Palmer’s entry into the race for a district that covers the West Bank, French Quarter, Marigny and Bywater comes after she re-emerged into politics earlier this year as a leading opponent of plans to build a new ferry terminal on Canal Street that would not include a pedestrian bridge. Officials have since committed to including that feature, and the issue gave Palmer an opportunity to criticize Ramsey for not fighting the original plans.

“Too many of my hard-fought legislative achievements from my time as a council member have stalled,” Palmer said in announcing her candidacy. “I’ve spent my whole life getting things done for the good of the city — and we need a City Hall that gets things done. My record as a business owner, nonprofit executive and council member speaks for itself.”

A packed contest is in store in District B, which covers Broadmoor, Central City, the Garden District and the Central Business District.

BOLD, the Central City political organization that long "owned" the District B seat, hopes to return one of its own to that post, with former Zulu King Jay Banks announcing his bid last month.
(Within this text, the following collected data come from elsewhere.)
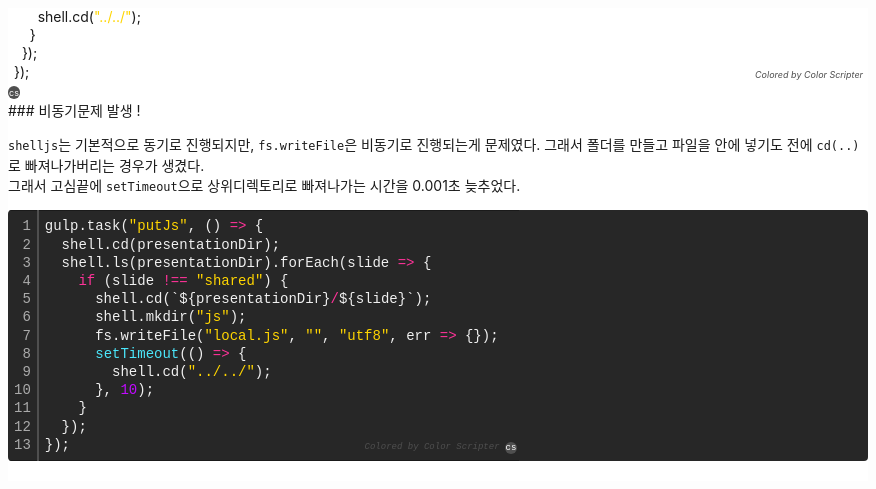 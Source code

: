 <div style="padding:0 6px; white-space:pre; line-height:130%">&nbsp;&nbsp;&nbsp;&nbsp;&nbsp;&nbsp;shell.cd(<span style="color:#ffd500">"../../"</span>);</div><div style="padding:0 6px; white-space:pre; line-height:130%">&nbsp;&nbsp;&nbsp;&nbsp;}</div><div style="padding:0 6px; white-space:pre; line-height:130%">&nbsp;&nbsp;});</div><div style="padding:0 6px; white-space:pre; line-height:130%">});</div></div><div style="text-align:right; margin-top:-13px; margin-right:5px; font-size:9px; font-style:italic"><a href="http://colorscripter.com/info#e" target="_blank" style="color:#4f4f4f; text-decoration:none">Colored by Color Scripter</a></div></td><td style="vertical-align:bottom; padding:0 2px 4px 0"><a href="http://colorscripter.com/info#e" target="_blank" style="text-decoration:none; color:white"><span style="font-size:9px; word-break:normal; background-color:#4f4f4f; color:white; border-radius:10px; padding:1px">cs</span></a></td></tr></table></div>
<Br>
### 비동기문제 발생 !

`shelljs`는 기본적으로 동기로 진행되지만, `fs.writeFile`은 비동기로 진행되는게 문제였다.
그래서 폴더를 만들고 파일을 안에 넣기도 전에 `cd(..)`로 빠져나가버리는 경우가 생겼다. <br>
그래서 고심끝에 `setTimeout`으로 상위디렉토리로 빠져나가는 시간을 0.001초 늦추었다.

<div class="colorscripter-code" style="color:#f0f0f0; font-family:Consolas, 'Liberation Mono', Menlo, Courier, monospace !important; position:relative !important; overflow:auto"><table class="colorscripter-code-table" style="margin:0; padding:0; border:none; background-color:#272727; border-radius:4px;" cellspacing="0" cellpadding="0"><tr><td style="padding:6px; border-right:2px solid #4f4f4f"><div style="margin:0; padding:0; word-break:normal; text-align:right; color:#aaa; font-family:Consolas, 'Liberation Mono', Menlo, Courier, monospace !important; line-height:130%"><div style="line-height:130%">1</div><div style="line-height:130%">2</div><div style="line-height:130%">3</div><div style="line-height:130%">4</div><div style="line-height:130%">5</div><div style="line-height:130%">6</div><div style="line-height:130%">7</div><div style="line-height:130%">8</div><div style="line-height:130%">9</div><div style="line-height:130%">10</div><div style="line-height:130%">11</div><div style="line-height:130%">12</div><div style="line-height:130%">13</div></div></td><td style="padding:6px 0"><div style="margin:0; padding:0; color:#f0f0f0; font-family:Consolas, 'Liberation Mono', Menlo, Courier, monospace !important; line-height:130%"><div style="padding:0 6px; white-space:pre; line-height:130%">gulp.task(<span style="color:#ffd500">"putJs"</span>,&nbsp;()&nbsp;<span style="color:#0086b3"></span><span style="color:#ff3399">=</span><span style="color:#0086b3"></span><span style="color:#ff3399">&gt;</span>&nbsp;{</div><div style="padding:0 6px; white-space:pre; line-height:130%">&nbsp;&nbsp;shell.cd(presentationDir);</div><div style="padding:0 6px; white-space:pre; line-height:130%">&nbsp;&nbsp;shell.ls(presentationDir).forEach(slide&nbsp;<span style="color:#0086b3"></span><span style="color:#ff3399">=</span><span style="color:#0086b3"></span><span style="color:#ff3399">&gt;</span>&nbsp;{</div><div style="padding:0 6px; white-space:pre; line-height:130%">&nbsp;&nbsp;&nbsp;&nbsp;<span style="color:#ff3399">if</span>&nbsp;(slide&nbsp;<span style="color:#0086b3"></span><span style="color:#ff3399">!</span><span style="color:#0086b3"></span><span style="color:#ff3399">=</span><span style="color:#0086b3"></span><span style="color:#ff3399">=</span>&nbsp;<span style="color:#ffd500">"shared"</span>)&nbsp;{</div><div style="padding:0 6px; white-space:pre; line-height:130%">&nbsp;&nbsp;&nbsp;&nbsp;&nbsp;&nbsp;shell.cd(`${presentationDir}<span style="color:#0086b3"></span><span style="color:#ff3399">/</span>${slide}`);</div><div style="padding:0 6px; white-space:pre; line-height:130%">&nbsp;&nbsp;&nbsp;&nbsp;&nbsp;&nbsp;shell.mkdir(<span style="color:#ffd500">"js"</span>);</div><div style="padding:0 6px; white-space:pre; line-height:130%">&nbsp;&nbsp;&nbsp;&nbsp;&nbsp;&nbsp;fs.writeFile(<span style="color:#ffd500">"local.js"</span>,&nbsp;<span style="color:#ffd500">""</span>,&nbsp;<span style="color:#ffd500">"utf8"</span>,&nbsp;err&nbsp;<span style="color:#0086b3"></span><span style="color:#ff3399">=</span><span style="color:#0086b3"></span><span style="color:#ff3399">&gt;</span>&nbsp;{});</div><div style="padding:0 6px; white-space:pre; line-height:130%">&nbsp;&nbsp;&nbsp;&nbsp;&nbsp;&nbsp;<span style="color:#4be6fa">setTimeout</span>(()&nbsp;<span style="color:#0086b3"></span><span style="color:#ff3399">=</span><span style="color:#0086b3"></span><span style="color:#ff3399">&gt;</span>&nbsp;{</div><div style="padding:0 6px; white-space:pre; line-height:130%">&nbsp;&nbsp;&nbsp;&nbsp;&nbsp;&nbsp;&nbsp;&nbsp;shell.cd(<span style="color:#ffd500">"../../"</span>);</div><div style="padding:0 6px; white-space:pre; line-height:130%">&nbsp;&nbsp;&nbsp;&nbsp;&nbsp;&nbsp;},&nbsp;<span style="color:#c10aff">10</span>);</div><div style="padding:0 6px; white-space:pre; line-height:130%">&nbsp;&nbsp;&nbsp;&nbsp;}</div><div style="padding:0 6px; white-space:pre; line-height:130%">&nbsp;&nbsp;});</div><div style="padding:0 6px; white-space:pre; line-height:130%">});</div></div><div style="text-align:right; margin-top:-13px; margin-right:5px; font-size:9px; font-style:italic"><a href="http://colorscripter.com/info#e" target="_blank" style="color:#4f4f4f; text-decoration:none">Colored by Color Scripter</a></div></td><td style="vertical-align:bottom; padding:0 2px 4px 0"><a href="http://colorscripter.com/info#e" target="_blank" style="text-decoration:none; color:white"><span style="font-size:9px; word-break:normal; background-color:#4f4f4f; color:white; border-radius:10px; padding:1px">cs</span></a></td></tr></table></div>
<br>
Urban development specialist Eric Johnson, also tied to BOLD, will also sign up, though Banks apparently has received BOLD co-founder Jim Singleton’s blessing.

Also in that race are former Orleans Parish School Board President Seth Bloom, political organizer and University of New Orleans adjunct professor Timothy David Ray and researcher and veterinarian Catherine Love.

The Division 1 at-large race will pit state Rep. Helena Moreno against Kenneth Cutno, a community development and housing consultant. Incumbent Stacy Head is term-limited. State Rep. Joe Bouie is also considering the race.

No challenger has yet emerged for Councilman Jason Williams in the Division 2 at-large seat.

A three-way contest has emerged to replace term-limited Councilwoman Susan Guidry in District A, which includes the western portions of the city from Lakeview to the river. The candidates include attorney Joe Giarrusso III, who comes from a long political lineage; Aylin Acikalin Maklansky, Ramsey’s former legislative aide; and writer and editor Drew Ward, who is making his second bid for the seat.

In District E, which includes most of New Orleans East and the Lower 9th Ward, incumbent James Gray is expected to face a challenge from community activist Dawn Hebert.

In the Gentilly-based District D, Councilman Jared Brossett has drawn a single opponent, Belden “Noonie Man” Batiste, a community activist and Yellow Pocahontas Mardi Gras Indian.

There appears to be little competition in other races on the ballot.

Sheriff Marlin Gusman appears poised to be re-elected unopposed after former New Orleans Police Superintendent Ronal Serpas announced Monday he will not run.

In addition, no one has emerged to challenge Clerk of Criminal Court Arthur Morrell, Clerk of Civil Court Dale Atkins, Assessor Erroll Williams or Coroner Jeffrey Rouse.

While it’s not unusual for some of those seats to go uncontested, it would be rare for all those officials to coast to re-election without opposition.

There’s at least a bit of competition for the 4th Circuit Court of Appeal seat vacated by Paul Bonin, who won a place on the Criminal District Court bench last year. So far, Civil District Court Judge Tiffany Chase and Criminal District Court Judge Tracey Flemings-Davillier have announced plans to qualify for that race.

But it’s not clear who will run for the Civil District Court seat that Paula Brown left when she won election to the 4th Circuit last year.